Supplied material:
=== Begin Enclosure ===

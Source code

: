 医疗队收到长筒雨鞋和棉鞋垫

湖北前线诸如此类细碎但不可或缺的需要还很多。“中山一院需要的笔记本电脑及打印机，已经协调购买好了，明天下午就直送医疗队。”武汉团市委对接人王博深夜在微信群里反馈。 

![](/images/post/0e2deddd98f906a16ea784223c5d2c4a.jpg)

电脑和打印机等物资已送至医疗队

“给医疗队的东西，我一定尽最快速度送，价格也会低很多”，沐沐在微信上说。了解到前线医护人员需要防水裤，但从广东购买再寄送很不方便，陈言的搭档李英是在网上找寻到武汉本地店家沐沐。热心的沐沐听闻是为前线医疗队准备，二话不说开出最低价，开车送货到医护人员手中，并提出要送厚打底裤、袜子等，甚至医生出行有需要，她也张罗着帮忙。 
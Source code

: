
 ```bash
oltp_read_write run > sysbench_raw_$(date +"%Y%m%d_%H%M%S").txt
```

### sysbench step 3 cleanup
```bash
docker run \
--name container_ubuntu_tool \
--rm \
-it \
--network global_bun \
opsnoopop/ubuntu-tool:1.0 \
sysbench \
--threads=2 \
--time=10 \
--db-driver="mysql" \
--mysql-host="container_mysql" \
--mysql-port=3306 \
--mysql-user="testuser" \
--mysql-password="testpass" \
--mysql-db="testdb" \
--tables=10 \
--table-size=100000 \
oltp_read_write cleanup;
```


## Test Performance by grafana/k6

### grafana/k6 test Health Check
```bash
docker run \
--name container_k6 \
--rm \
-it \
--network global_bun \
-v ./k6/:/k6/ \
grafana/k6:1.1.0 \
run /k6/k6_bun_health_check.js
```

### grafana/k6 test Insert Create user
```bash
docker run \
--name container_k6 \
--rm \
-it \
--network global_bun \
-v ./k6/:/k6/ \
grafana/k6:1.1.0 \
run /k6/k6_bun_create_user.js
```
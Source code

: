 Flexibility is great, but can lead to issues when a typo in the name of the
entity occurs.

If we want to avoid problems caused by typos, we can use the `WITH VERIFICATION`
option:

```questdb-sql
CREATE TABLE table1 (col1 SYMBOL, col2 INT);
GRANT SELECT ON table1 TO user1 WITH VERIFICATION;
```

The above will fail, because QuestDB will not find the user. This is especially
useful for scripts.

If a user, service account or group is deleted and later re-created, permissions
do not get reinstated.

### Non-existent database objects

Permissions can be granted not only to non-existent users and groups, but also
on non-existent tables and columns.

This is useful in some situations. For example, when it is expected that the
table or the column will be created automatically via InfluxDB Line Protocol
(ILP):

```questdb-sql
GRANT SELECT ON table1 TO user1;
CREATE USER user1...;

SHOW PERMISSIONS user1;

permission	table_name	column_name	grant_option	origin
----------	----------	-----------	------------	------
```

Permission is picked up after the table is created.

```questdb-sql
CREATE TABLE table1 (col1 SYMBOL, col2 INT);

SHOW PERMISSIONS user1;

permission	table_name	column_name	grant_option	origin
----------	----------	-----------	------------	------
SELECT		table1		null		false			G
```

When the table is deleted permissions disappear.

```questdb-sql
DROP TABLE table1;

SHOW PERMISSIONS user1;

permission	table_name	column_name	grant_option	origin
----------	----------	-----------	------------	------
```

=== End Enclosure ===

Activity: Scan the material above for the word "WITH", and copy every line in which it is found.

The completed task:
If we want to avoid problems caused by typos, we can use the `WITH VERIFICATION`
GRANT SELECT ON table1 TO user1 WITH VERIFICATION;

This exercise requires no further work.